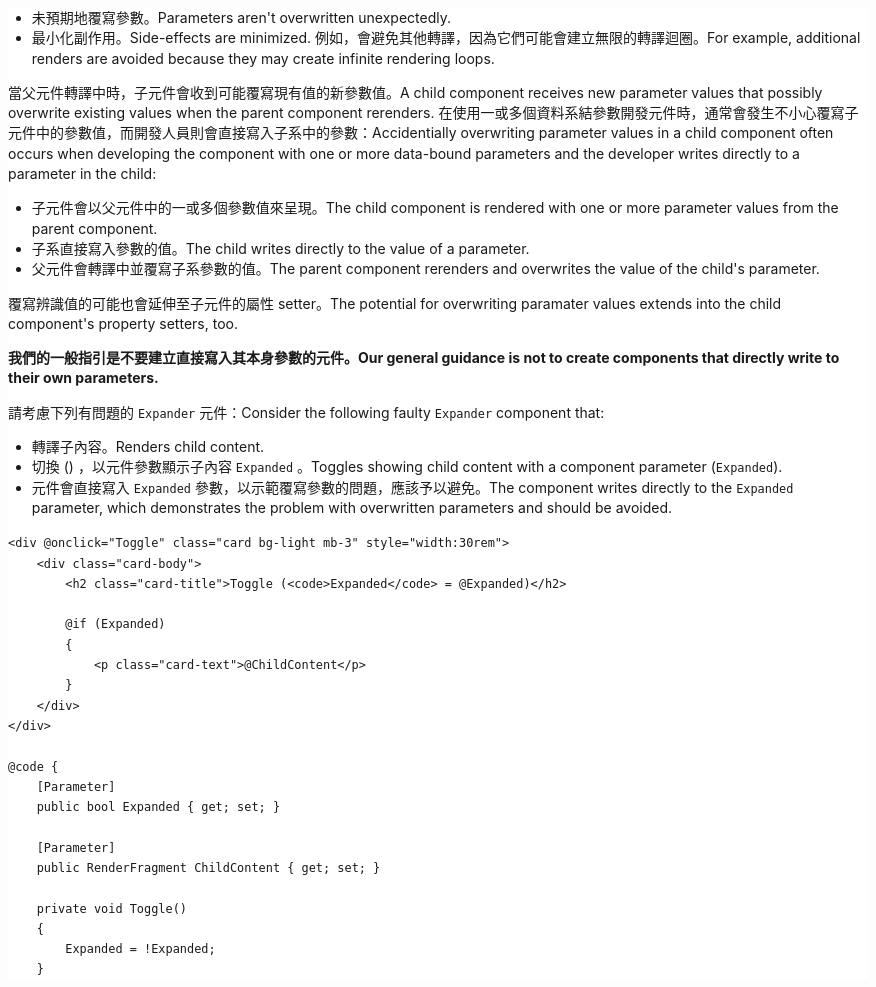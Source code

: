 * <span data-ttu-id="b76c7-336">未預期地覆寫參數。</span><span class="sxs-lookup"><span data-stu-id="b76c7-336">Parameters aren't overwritten unexpectedly.</span></span>
* <span data-ttu-id="b76c7-337">最小化副作用。</span><span class="sxs-lookup"><span data-stu-id="b76c7-337">Side-effects are minimized.</span></span> <span data-ttu-id="b76c7-338">例如，會避免其他轉譯，因為它們可能會建立無限的轉譯迴圈。</span><span class="sxs-lookup"><span data-stu-id="b76c7-338">For example, additional renders are avoided because they may create infinite rendering loops.</span></span>

<span data-ttu-id="b76c7-339">當父元件轉譯中時，子元件會收到可能覆寫現有值的新參數值。</span><span class="sxs-lookup"><span data-stu-id="b76c7-339">A child component receives new parameter values that possibly overwrite existing values when the parent component rerenders.</span></span> <span data-ttu-id="b76c7-340">在使用一或多個資料系結參數開發元件時，通常會發生不小心覆寫子元件中的參數值，而開發人員則會直接寫入子系中的參數：</span><span class="sxs-lookup"><span data-stu-id="b76c7-340">Accidentially overwriting parameter values in a child component often occurs when developing the component with one or more data-bound parameters and the developer writes directly to a parameter in the child:</span></span>

* <span data-ttu-id="b76c7-341">子元件會以父元件中的一或多個參數值來呈現。</span><span class="sxs-lookup"><span data-stu-id="b76c7-341">The child component is rendered with one or more parameter values from the parent component.</span></span>
* <span data-ttu-id="b76c7-342">子系直接寫入參數的值。</span><span class="sxs-lookup"><span data-stu-id="b76c7-342">The child writes directly to the value of a parameter.</span></span>
* <span data-ttu-id="b76c7-343">父元件會轉譯中並覆寫子系參數的值。</span><span class="sxs-lookup"><span data-stu-id="b76c7-343">The parent component rerenders and overwrites the value of the child's parameter.</span></span>

<span data-ttu-id="b76c7-344">覆寫辨識值的可能也會延伸至子元件的屬性 setter。</span><span class="sxs-lookup"><span data-stu-id="b76c7-344">The potential for overwriting paramater values extends into the child component's property setters, too.</span></span>

<span data-ttu-id="b76c7-345">**我們的一般指引是不要建立直接寫入其本身參數的元件。**</span><span class="sxs-lookup"><span data-stu-id="b76c7-345">**Our general guidance is not to create components that directly write to their own parameters.**</span></span>

<span data-ttu-id="b76c7-346">請考慮下列有問題的 `Expander` 元件：</span><span class="sxs-lookup"><span data-stu-id="b76c7-346">Consider the following faulty `Expander` component that:</span></span>

* <span data-ttu-id="b76c7-347">轉譯子內容。</span><span class="sxs-lookup"><span data-stu-id="b76c7-347">Renders child content.</span></span>
* <span data-ttu-id="b76c7-348">切換 () ，以元件參數顯示子內容 `Expanded` 。</span><span class="sxs-lookup"><span data-stu-id="b76c7-348">Toggles showing child content with a component parameter (`Expanded`).</span></span>
* <span data-ttu-id="b76c7-349">元件會直接寫入 `Expanded` 參數，以示範覆寫參數的問題，應該予以避免。</span><span class="sxs-lookup"><span data-stu-id="b76c7-349">The component writes directly to the `Expanded` parameter, which demonstrates the problem with overwritten parameters and should be avoided.</span></span>

```razor
<div @onclick="Toggle" class="card bg-light mb-3" style="width:30rem">
    <div class="card-body">
        <h2 class="card-title">Toggle (<code>Expanded</code> = @Expanded)</h2>

        @if (Expanded)
        {
            <p class="card-text">@ChildContent</p>
        }
    </div>
</div>

@code {
    [Parameter]
    public bool Expanded { get; set; }

    [Parameter]
    public RenderFragment ChildContent { get; set; }

    private void Toggle()
    {
        Expanded = !Expanded;
    }
```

> [Task instructions]: Please give the number of lines in the entries that contain the word "card", and nothing besides it.

> [Response to the exercise]: 4